Bone Marrow - Infiltration Cellular, Mast Cell
comment:Mast cell infiltration is a reactive change defined as increased numbers of loosely scattered, morphologically normal mast cells compared with concurrent controls. In rats, mast cells are present in relatively high numbers in the bone marrow, comprising approximately 1-3% of all nucleated bone marrow cells, in contrast to dogs, where they are rarely observed in bone marrow cytology, and humans, where they comprise less than 0.1% of all nucleated bone marrow cells. Less is known about total mast cell numbers in the bone marrow of mice. Typical mast cells are round to oval with a central to slightly eccentric, round nucleus and a pale granular cytoplasm as seen on hematoxylin and eosin–stained histologic slides ( Figure 1 and Figure 2 ). With most Romanowsky-type stains (e.g., Giemsa), mast cells are easily identified by their metachromatic cytoplasmic granules ( Figure 3 and Figure 4 ).
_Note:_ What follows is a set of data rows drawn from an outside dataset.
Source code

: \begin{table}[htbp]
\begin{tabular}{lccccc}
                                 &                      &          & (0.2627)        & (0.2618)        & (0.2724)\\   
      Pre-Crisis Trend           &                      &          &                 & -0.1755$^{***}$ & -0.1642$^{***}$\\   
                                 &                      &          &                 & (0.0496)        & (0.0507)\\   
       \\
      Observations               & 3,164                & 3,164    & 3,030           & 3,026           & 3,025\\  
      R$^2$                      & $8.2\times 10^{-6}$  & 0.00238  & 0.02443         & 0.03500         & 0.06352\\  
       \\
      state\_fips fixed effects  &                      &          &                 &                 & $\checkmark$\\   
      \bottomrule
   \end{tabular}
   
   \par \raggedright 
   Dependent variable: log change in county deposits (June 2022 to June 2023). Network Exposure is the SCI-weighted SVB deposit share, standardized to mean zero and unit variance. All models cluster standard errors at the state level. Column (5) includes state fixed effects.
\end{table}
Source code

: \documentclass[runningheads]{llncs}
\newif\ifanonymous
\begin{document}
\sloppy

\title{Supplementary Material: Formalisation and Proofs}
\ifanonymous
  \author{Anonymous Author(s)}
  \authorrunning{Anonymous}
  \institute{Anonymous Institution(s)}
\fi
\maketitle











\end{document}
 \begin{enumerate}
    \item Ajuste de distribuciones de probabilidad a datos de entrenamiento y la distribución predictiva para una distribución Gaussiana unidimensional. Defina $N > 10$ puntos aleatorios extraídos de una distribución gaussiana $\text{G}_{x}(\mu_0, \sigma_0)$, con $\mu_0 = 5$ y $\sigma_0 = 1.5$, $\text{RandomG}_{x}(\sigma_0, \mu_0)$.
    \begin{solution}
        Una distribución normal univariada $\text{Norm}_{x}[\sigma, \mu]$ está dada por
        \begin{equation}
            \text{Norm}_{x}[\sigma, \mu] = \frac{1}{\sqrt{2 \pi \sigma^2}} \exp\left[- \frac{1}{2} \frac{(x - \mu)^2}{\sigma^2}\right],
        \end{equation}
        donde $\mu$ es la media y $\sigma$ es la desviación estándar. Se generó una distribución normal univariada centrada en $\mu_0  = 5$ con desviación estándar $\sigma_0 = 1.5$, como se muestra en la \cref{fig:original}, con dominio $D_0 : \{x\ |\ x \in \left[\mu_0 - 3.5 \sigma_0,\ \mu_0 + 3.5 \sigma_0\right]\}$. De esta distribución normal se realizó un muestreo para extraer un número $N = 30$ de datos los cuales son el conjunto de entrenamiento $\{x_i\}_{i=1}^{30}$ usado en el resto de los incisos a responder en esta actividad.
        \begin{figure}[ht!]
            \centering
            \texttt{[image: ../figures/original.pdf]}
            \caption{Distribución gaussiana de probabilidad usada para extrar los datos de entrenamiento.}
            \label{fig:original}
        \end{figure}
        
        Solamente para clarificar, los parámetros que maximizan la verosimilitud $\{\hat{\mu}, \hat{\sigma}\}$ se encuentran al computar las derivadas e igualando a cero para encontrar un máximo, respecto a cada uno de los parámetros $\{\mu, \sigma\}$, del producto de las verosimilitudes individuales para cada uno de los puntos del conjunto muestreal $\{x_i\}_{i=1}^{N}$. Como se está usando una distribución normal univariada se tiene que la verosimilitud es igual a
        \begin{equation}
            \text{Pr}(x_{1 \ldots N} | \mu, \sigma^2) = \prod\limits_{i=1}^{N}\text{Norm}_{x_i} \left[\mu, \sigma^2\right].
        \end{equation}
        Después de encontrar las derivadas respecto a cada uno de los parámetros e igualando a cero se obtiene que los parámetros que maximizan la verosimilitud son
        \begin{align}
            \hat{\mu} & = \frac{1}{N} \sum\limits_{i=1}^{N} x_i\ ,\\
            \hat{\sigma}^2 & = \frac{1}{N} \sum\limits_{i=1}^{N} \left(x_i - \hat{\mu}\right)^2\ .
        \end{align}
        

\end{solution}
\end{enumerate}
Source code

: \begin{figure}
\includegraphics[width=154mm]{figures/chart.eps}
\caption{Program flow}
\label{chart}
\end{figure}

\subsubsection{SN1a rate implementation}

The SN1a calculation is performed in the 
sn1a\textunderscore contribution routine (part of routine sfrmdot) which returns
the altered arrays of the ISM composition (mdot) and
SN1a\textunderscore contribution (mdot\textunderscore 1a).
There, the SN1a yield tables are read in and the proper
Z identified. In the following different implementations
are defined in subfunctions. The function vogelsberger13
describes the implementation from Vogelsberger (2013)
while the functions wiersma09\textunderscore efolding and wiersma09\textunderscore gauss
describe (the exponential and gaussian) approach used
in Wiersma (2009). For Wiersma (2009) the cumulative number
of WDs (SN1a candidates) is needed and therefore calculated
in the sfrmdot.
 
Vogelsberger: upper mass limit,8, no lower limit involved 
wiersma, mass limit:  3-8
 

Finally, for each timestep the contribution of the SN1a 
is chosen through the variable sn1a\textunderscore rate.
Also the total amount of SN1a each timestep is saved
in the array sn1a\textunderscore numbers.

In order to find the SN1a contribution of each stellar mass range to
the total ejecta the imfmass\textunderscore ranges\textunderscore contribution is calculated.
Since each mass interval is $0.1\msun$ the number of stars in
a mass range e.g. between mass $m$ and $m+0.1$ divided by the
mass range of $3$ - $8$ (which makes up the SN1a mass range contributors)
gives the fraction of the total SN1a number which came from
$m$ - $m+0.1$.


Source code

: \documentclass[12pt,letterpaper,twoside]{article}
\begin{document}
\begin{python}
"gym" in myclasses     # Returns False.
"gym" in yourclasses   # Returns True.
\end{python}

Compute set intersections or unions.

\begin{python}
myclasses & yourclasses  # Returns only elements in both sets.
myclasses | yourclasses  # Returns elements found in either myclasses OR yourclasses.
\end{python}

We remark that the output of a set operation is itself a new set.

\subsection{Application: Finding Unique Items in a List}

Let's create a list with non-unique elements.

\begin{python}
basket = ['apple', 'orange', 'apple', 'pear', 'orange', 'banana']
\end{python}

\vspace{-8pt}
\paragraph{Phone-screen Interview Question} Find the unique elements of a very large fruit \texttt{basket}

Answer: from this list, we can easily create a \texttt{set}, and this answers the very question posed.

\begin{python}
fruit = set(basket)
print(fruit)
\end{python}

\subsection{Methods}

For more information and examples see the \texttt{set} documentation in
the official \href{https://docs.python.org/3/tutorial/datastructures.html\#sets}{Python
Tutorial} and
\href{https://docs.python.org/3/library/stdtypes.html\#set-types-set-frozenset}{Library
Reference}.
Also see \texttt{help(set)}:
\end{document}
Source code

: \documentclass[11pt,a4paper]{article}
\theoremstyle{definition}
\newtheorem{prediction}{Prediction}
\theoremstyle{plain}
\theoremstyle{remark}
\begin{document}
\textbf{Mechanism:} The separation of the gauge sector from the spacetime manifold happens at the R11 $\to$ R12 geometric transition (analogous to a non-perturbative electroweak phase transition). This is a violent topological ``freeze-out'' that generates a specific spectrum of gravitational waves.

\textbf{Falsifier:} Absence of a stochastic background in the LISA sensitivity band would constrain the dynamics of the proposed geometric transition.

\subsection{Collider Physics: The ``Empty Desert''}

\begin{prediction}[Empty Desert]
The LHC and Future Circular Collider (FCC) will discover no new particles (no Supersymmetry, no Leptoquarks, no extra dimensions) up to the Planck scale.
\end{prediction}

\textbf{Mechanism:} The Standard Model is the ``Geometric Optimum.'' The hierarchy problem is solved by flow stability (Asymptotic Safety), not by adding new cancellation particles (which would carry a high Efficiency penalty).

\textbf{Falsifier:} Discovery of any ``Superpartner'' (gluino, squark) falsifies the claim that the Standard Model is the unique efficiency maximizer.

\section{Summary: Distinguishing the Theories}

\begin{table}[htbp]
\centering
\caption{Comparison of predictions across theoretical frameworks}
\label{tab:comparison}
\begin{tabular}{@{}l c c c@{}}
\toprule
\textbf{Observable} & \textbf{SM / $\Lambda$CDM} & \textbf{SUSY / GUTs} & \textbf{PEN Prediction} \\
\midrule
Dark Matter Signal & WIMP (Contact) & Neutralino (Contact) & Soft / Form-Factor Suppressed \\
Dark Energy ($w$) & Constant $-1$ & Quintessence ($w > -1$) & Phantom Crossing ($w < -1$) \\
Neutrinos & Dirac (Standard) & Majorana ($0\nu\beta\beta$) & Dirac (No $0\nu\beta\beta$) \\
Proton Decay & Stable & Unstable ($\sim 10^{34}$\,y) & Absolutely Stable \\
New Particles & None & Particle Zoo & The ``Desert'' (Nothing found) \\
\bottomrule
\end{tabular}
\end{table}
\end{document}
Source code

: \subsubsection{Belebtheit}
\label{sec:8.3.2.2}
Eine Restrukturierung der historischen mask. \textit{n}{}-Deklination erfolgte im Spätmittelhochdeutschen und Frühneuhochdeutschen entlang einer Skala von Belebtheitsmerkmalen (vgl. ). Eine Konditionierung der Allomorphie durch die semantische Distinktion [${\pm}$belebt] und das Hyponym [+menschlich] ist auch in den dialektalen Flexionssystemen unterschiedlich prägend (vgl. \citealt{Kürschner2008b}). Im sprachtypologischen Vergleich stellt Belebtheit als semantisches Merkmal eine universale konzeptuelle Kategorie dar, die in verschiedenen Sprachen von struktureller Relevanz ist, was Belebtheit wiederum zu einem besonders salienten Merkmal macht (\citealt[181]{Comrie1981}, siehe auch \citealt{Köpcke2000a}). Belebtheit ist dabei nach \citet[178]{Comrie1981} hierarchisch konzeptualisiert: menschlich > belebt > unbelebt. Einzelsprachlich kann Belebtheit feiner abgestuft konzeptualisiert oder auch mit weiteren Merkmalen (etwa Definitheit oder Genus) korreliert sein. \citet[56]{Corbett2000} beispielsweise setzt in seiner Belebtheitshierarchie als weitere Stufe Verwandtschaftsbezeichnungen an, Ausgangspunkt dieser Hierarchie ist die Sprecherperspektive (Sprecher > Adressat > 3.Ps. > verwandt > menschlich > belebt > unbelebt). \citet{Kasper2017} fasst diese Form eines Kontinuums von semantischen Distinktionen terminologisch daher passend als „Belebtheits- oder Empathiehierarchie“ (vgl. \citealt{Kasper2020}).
The causes of increased bone marrow mast cells in rodents are not well defined. In humans and dogs, mast cell infiltration is secondary to such conditions as inflammation, parasitism, uremia (renal failure), aplastic anemia, osteoporosis, and hematologic diseases (e.g., preleukemias, lymphoproliferative diseases). The increased mast cells may be accompanied by increases in lymphocytes and plasma cells.
Because of the variability of normal mast cell numbers in rodent bone marrow, comparison with concurrent controls is especially important when a perceived increase in marrow mast cells is observed in treated animals. Increases in numbers of mast cells should always be recorded and given a severity grade.
The term “mastocytosis” should not be used in lieu of the diagnosis of mast cell infiltration. In humans, mastocytosis refers to a heterogeneous group of disorders (most of which have been shown to be clonal and includes the human equivalent of mast cell tumors) characterized by abnormal growth and accumulation of mast cells in one or more organ systems. The diagnosis of a bone marrow mast cell tumor in rodents is appropriate when mast cells are found in multifocal or diffuse, dense compact clusters or sheets. However, the presence of increased numbers of loosely scattered mast cells in and of itself warrants a diagnosis of infiltration, unless other criteria (e.g., atypical morphology, mast cell tumor in another location) are indicative of neoplasia.